A year when state’s health sector was severely tested, and survived

The occurrence of these diseases is a wake-up call even for high-income countries, not just Kerala. 
Image used for representational purposes (Express Illustration)
Image used for representational purposes (Express Illustration)

KOCHI: For Kerala’s health sector, 2023 was a challenging year, troubled as it was by the re-emergence of several infectious diseases, including Nipah and Zika, and by a new Covid-19 variant -- JN.1. However, better testing and treatment facilities and ever-alert health workers ensured that the state handled these emergencies — and continue to do so — in an efficient manner, said experts.

The situation in the state is a reflection of the global health system and the challenges it faced this year also affected other countries, said Dr Dipu T S, associate professor with the Department of infectious diseases at Amrita Hospital. “The occurrence of these diseases is a wake-up call even for high-income countries, not just Kerala,” he said. 

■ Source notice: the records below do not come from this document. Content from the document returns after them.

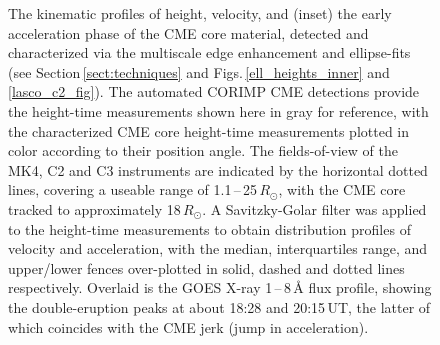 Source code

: \documentclass[namedreferences]{solarphysics}
\begin{document}
\begin{article}
\begin{figure}[!t]
\caption{The kinematic profiles of height, velocity, and (inset) the early acceleration phase of the CME core material, detected and characterized via the multiscale edge enhancement and ellipse-fits (see Section\,\ref{sect:techniques} and Figs.\,\ref{ell_heights_inner} and \ref{lasco_c2_fig}). The automated CORIMP CME detections provide the height-time measurements shown here in gray for reference, with the characterized CME core height-time measurements plotted in color according to their position angle. The fields-of-view of the MK4, C2 and C3 instruments are indicated by the horizontal dotted lines, covering a useable range of 1.1\,--\,25\,$R_{\odot}$, with the CME core tracked to approximately 18$\,R_{\odot}$. A Savitzky-Golar filter was applied to the height-time measurements to obtain distribution profiles of velocity and acceleration, with the median, interquartiles range, and upper/lower fences over-plotted in solid, dashed and dotted lines respectively. Overlaid is the GOES X-ray 1\,--\,8\,{\AA} flux profile, showing the double-eruption peaks at about 18:28 and 20:15\,UT, the latter of which coincides with the CME jerk (jump in acceleration).}
\label{kins_CMEcore}
\end{figure}


\end{article}
\end{document}
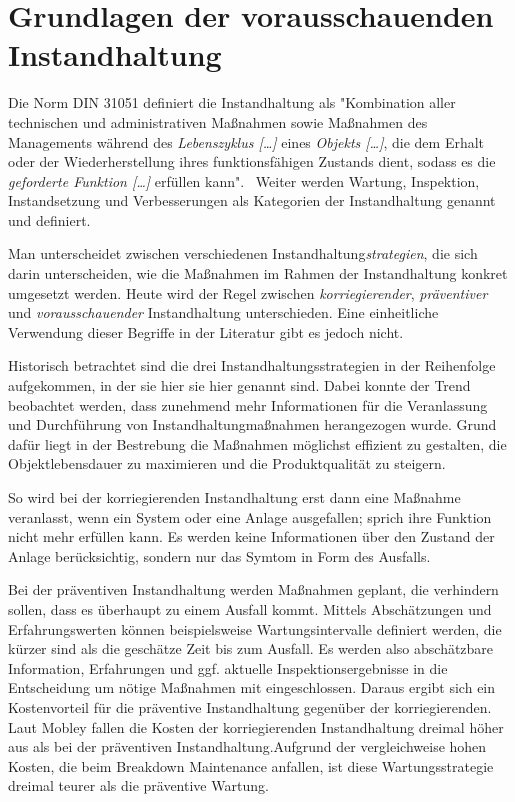 \chapter{Grundlagen der vorausschauenden Instandhaltung}
\label{ch:grundlagen_pdm}

Die Norm DIN 31051 definiert die Instandhaltung als "Kombination aller technischen und administrativen Maßnahmen sowie Maßnahmen des Managements während des \textit{Lebenszyklus […]} eines \textit{Objekts […]}, die dem Erhalt oder der Wiederherstellung ihres funktionsfähigen Zustands dient, sodass es die \textit{geforderte Funktion […]} erfüllen kann".~\cite[S.~4]{DIN.2019} Weiter werden Wartung, Inspektion, Instandsetzung und Verbesserungen als Kategorien der Instandhaltung genannt und definiert. 

Man unterscheidet zwischen verschiedenen Instandhaltung\textit{strategien}, die sich darin unterscheiden, wie die Maßnahmen im Rahmen der Instandhaltung konkret umgesetzt werden. Heute wird der Regel zwischen \textit{korriegierender}, \textit{präventiver} und \textit{vorausschauender} Instandhaltung unterschieden. Eine einheitliche Verwendung dieser Begriffe in der Literatur gibt es jedoch nicht.

Historisch betrachtet sind die drei  Instandhaltungsstrategien in der Reihenfolge aufgekommen, in der sie hier sie hier genannt sind. Dabei konnte der Trend beobachtet werden, dass zunehmend mehr Informationen für die Veranlassung und Durchführung von Instandhaltungmaßnahmen herangezogen wurde. Grund dafür liegt in der Bestrebung die Maßnahmen möglichst effizient zu gestalten, die Objektlebensdauer zu maximieren und die Produktqualität zu steigern. 

So wird bei der korriegierenden Instandhaltung erst dann eine Maßnahme veranlasst, wenn ein System oder eine Anlage ausgefallen; sprich ihre Funktion nicht mehr erfüllen kann. Es werden keine Informationen über den Zustand der Anlage berücksichtig, sondern nur das Symtom in Form des Ausfalls.

Bei der präventiven Instandhaltung werden Maßnahmen geplant, die verhindern sollen, dass es überhaupt zu einem Ausfall kommt. Mittels Abschätzungen und Erfahrungswerten können beispielsweise Wartungsintervalle definiert werden, die kürzer sind als die geschätze Zeit bis zum Ausfall. Es werden also abschätzbare Information, Erfahrungen und ggf. aktuelle Inspektionsergebnisse in die Entscheidung um nötige Maßnahmen mit eingeschlossen. Daraus ergibt sich ein Kostenvorteil für die präventive Instandhaltung gegenüber der korriegierenden. Laut Mobley fallen die Kosten der korriegierenden Instandhaltung dreimal höher aus als bei der präventiven Instandhaltung.Aufgrund der vergleichweise hohen Kosten, die beim Breakdown Maintenance anfallen, ist diese Wartungsstrategie dreimal teurer als die präventive Wartung.~\cite[S.~3]{Mobley.2002}

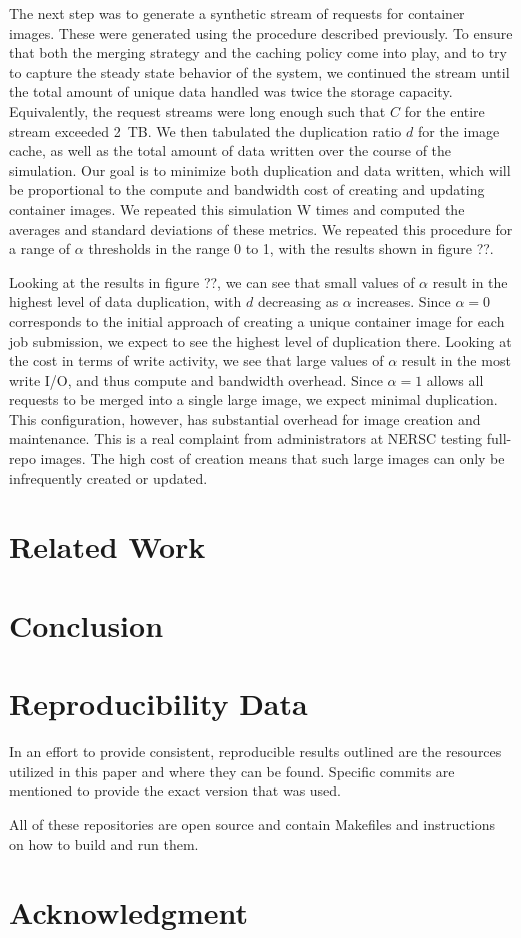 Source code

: \documentclass[sigconf]{acmart}
\begin{document}
The next step was to generate a synthetic stream of requests for container images.
These were generated using the procedure described previously.
To ensure that both the merging strategy and the caching policy come into play,
and to try to capture the steady state behavior of the system,
we continued the stream until the total amount of unique data handled was twice the storage capacity.
Equivalently, the request streams were long enough such that $C$ for the entire stream exceeded 2~TB.
We then tabulated the duplication ratio $d$ for the image cache,
as well as the total amount of data written over the course of the simulation.
Our goal is to minimize both duplication and data written,
which will be proportional to the compute and bandwidth cost of creating and updating container images.
We repeated this simulation W times and computed the averages and standard deviations of these metrics.
We repeated this procedure for a range of $\alpha$ thresholds in the range 0 to 1,
with the results shown in figure ??.

Looking at the results in figure ??,
we can see that small values of $\alpha$ result in the highest level of data duplication,
with $d$ decreasing as $\alpha$ increases.
Since $\alpha=0$ corresponds to the initial approach of creating a unique container image for each job submission,
we expect to see the highest level of duplication there.
Looking at the cost in terms of write activity,
we see that large values of $\alpha$ result in the most write I/O,
and thus compute and bandwidth overhead.
Since $\alpha=1$ allows all requests to be merged into a single large image,
we expect minimal duplication.
This configuration, however,
has substantial overhead for image creation and maintenance.
This is a real complaint from administrators at NERSC testing full-repo images.
The high cost of creation means that such large images can only be infrequently created or updated.


\section{Related Work}

\section{Conclusion}


\section{Reproducibility Data}

In an effort to provide consistent, reproducible results outlined are the
resources utilized in this paper and where they can be found.
Specific commits are mentioned to provide the exact version that was used.


All of these repositories are open source and contain Makefiles
and instructions on how to build and run them.

\section*{Acknowledgment}




\end{document}
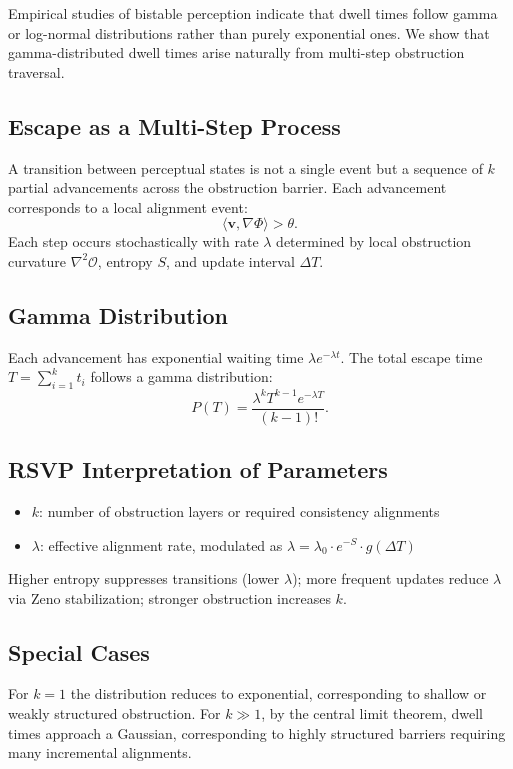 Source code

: \documentclass[12pt,a4paper]{article}
\begin{document}
Empirical studies of bistable perception indicate that dwell times follow gamma or log-normal distributions rather than purely exponential ones. We show that gamma-distributed dwell times arise naturally from multi-step obstruction traversal.

\subsection{Escape as a Multi-Step Process}

A transition between perceptual states is not a single event but a sequence of $k$ partial advancements across the obstruction barrier. Each advancement corresponds to a local alignment event:
\[
\langle \mathbf{v}, \nabla\Phi \rangle > \theta.
\]
Each step occurs stochastically with rate $\lambda$ determined by local obstruction curvature $\nabla^2\mathcal{O}$, entropy $S$, and update interval $\Delta T$.

\subsection{Gamma Distribution}

Each advancement has exponential waiting time $\lambda e^{-\lambda t}$. The total escape time $T = \sum_{i=1}^k t_i$ follows a gamma distribution:
\[
P(T) = \frac{\lambda^k T^{k-1} e^{-\lambda T}}{(k-1)!}.
\]

\subsection{RSVP Interpretation of Parameters}

\begin{itemize}[noitemsep]
\item $k$: number of obstruction layers or required consistency alignments
\item $\lambda$: effective alignment rate, modulated as $\lambda = \lambda_0 \cdot e^{-S} \cdot g(\Delta T)$
\end{itemize}

Higher entropy suppresses transitions (lower $\lambda$); more frequent updates reduce $\lambda$ via Zeno stabilization; stronger obstruction increases $k$.

\subsection{Special Cases}

For $k=1$ the distribution reduces to exponential, corresponding to shallow or weakly structured obstruction. For $k \gg 1$, by the central limit theorem, dwell times approach a Gaussian, corresponding to highly structured barriers requiring many incremental alignments.
\end{document}
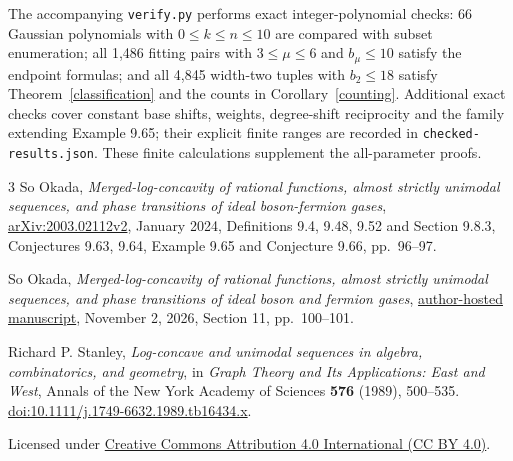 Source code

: \documentclass[11pt,a4paper]{article}
\begin{document}
The accompanying \texttt{verify.py} performs exact integer-polynomial
checks: 66 Gaussian polynomials with $0\le k\le n\le10$ are compared
with subset enumeration; all 1,486 fitting pairs with $3\le\mu\le6$
and $b_\mu\le10$ satisfy the endpoint formulas; and all 4,845 width-two
tuples with $b_2\le18$ satisfy Theorem~\ref{classification} and the counts
in Corollary~\ref{counting}. Additional exact checks cover constant base
shifts, weights, degree-shift reciprocity and the family extending Example 9.65;
their explicit finite ranges are recorded in \texttt{checked-results.json}.
These finite calculations supplement the all-parameter proofs.

\begin{thebibliography}{3}
So Okada, \emph{Merged-log-concavity of rational functions, almost strictly
unimodal sequences, and phase transitions of ideal boson-fermion gases},
\href{https://arxiv.org/abs/2003.02112v2}{arXiv:2003.02112v2},
January 2024, Definitions 9.4, 9.48, 9.52 and Section 9.8.3,
Conjectures 9.63, 9.64, Example 9.65 and Conjecture 9.66, pp.~96--97.

So Okada, \emph{Merged-log-concavity of rational functions, almost strictly
unimodal sequences, and phase transitions of ideal boson and fermion gases},
\href{https://so-okada.github.io/research_files/phases.pdf}{author-hosted manuscript},
November 2, 2026, Section 11, pp.~100--101.

Richard P. Stanley, \emph{Log-concave and unimodal sequences in algebra,
combinatorics, and geometry}, in \emph{Graph Theory and Its Applications:
East and West}, Annals of the New York Academy of Sciences \textbf{576}
(1989), 500--535.
\href{https://doi.org/10.1111/j.1749-6632.1989.tb16434.x}{doi:10.1111/j.1749-6632.1989.tb16434.x}.
\end{thebibliography}

\medskip
\noindent\small Licensed under
\href{https://creativecommons.org/licenses/by/4.0/}{Creative Commons Attribution 4.0 International (CC BY 4.0)}.
\end{document}
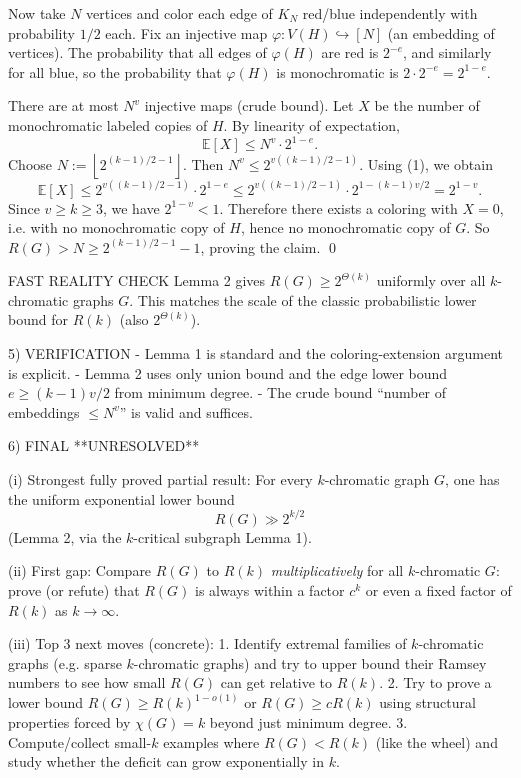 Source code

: Now take $N$ vertices and color each edge of $K_N$ red/blue independently with probability $1/2$ each.
Fix an injective map $\varphi:V(H)\hookrightarrow [N]$ (an embedding of vertices). The probability that all edges of $\varphi(H)$ are red is $2^{-e}$,
and similarly for all blue, so the probability that $\varphi(H)$ is monochromatic is $2\cdot 2^{-e}=2^{1-e}$.

There are at most $N^v$ injective maps (crude bound).
Let $X$ be the number of monochromatic labeled copies of $H$.
By linearity of expectation,
\[\mathbb E[X]\le N^v \cdot 2^{1-e}.\]
Choose $N:=\left\lfloor 2^{(k-1)/2-1}\right\rfloor$.
Then $N^v \le 2^{v((k-1)/2-1)}$.
Using (1), we obtain
\[\mathbb E[X]\le 2^{v((k-1)/2-1)}\cdot 2^{1-e}\le 2^{v((k-1)/2-1)}\cdot 2^{1-(k-1)v/2}=2^{1-v}.\]
Since $v\ge k\ge 3$, we have $2^{1-v}<1$.
Therefore there exists a coloring with $X=0$, i.e. with no monochromatic copy of $H$, hence no monochromatic copy of $G$.
So $R(G)>N\ge 2^{(k-1)/2-1}-1$, proving the claim. \qed

FAST REALITY CHECK
Lemma 2 gives $R(G)\ge 2^{\Theta(k)}$ uniformly over all $k$-chromatic graphs $G$.
This matches the scale of the classic probabilistic lower bound for $R(k)$ (also $2^{\Theta(k)}$).

5) VERIFICATION
- Lemma 1 is standard and the coloring-extension argument is explicit.
- Lemma 2 uses only union bound and the edge lower bound $e\ge (k-1)v/2$ from minimum degree.
- The crude bound ``number of embeddings $\le N^v$'' is valid and suffices.

6) FINAL
**UNRESOLVED**

(i) Strongest fully proved partial result:
For every $k$-chromatic graph $G$, one has the uniform exponential lower bound
\[R(G)\gg 2^{k/2}\]
(Lemma 2, via the $k$-critical subgraph Lemma 1).

(ii) First gap:
Compare $R(G)$ to $R(k)$ \emph{multiplicatively} for all $k$-chromatic $G$:
prove (or refute) that $R(G)$ is always within a factor $c^k$ or even a fixed factor of $R(k)$ as $k\to\infty$.

(iii) Top 3 next moves (concrete):
1. Identify extremal families of $k$-chromatic graphs (e.g. sparse $k$-chromatic graphs) and try to upper bound their Ramsey numbers to see how small $R(G)$ can get relative to $R(k)$.
2. Try to prove a lower bound $R(G)\ge R(k)^{1-o(1)}$ or $R(G)\ge cR(k)$ using structural properties forced by $\chi(G)=k$ beyond just minimum degree.
3. Compute/collect small-$k$ examples where $R(G)<R(k)$ (like the wheel) and study whether the deficit can grow exponentially in $k$.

According to Health Minister Veena George, the government, health department, and communities effectively handled the emergencies. “Several projects were implemented as part of the Navakeralam Karma Padhathi — focusing on infrastructure development, prevention and treatment,” the minister told TNIE.

“It is notable that we were able to diagnose the presence of Nipah and Zika. Early detection of these viruses helped us prevent their spread. It shows our epidemic intelligence, which allows us to detect the presence of infection at the earliest, even before an outbreak,” Veena said. 

She emphasised that the state succeeded in preventing the spread of these diseases. “Talking specifically about Nipah, we curtailed the number of cases to single digits. Moreover, the survival of a nine-year-old, who was on a ventilator for several days, is an achievement of the health system,” she said, stressing that the department is now working to prevent a dengue outbreak in the state.

Surveillance and early detection are important, said Dr Dipu. “Knowledge, surveillance and early diagnosis or detection are important in the prevention and treatment of infectious diseases. Cases were first reported in Kerala, which shows the state is capable of suspecting their presence, besides surveillance and detection,” he added.

There is now more focus than ever on improving the health system, indicated the minister. “We also need to accord special attention to lifestyle and rare diseases. We aim to take a holistic approach,” she said. 
The increase in detection of viruses is an indication of better surveillance. 

“We often view increasing numbers negatively. But it also means that we are cautious about these diseases, and are taking active measures. The occurrence of diseases such as Nipah is not the issue. Once diagnosed, we need to stop the spread. It depends on the efficiency of the state or country. Our health system handled the matter efficiently,” Dr Dipu said.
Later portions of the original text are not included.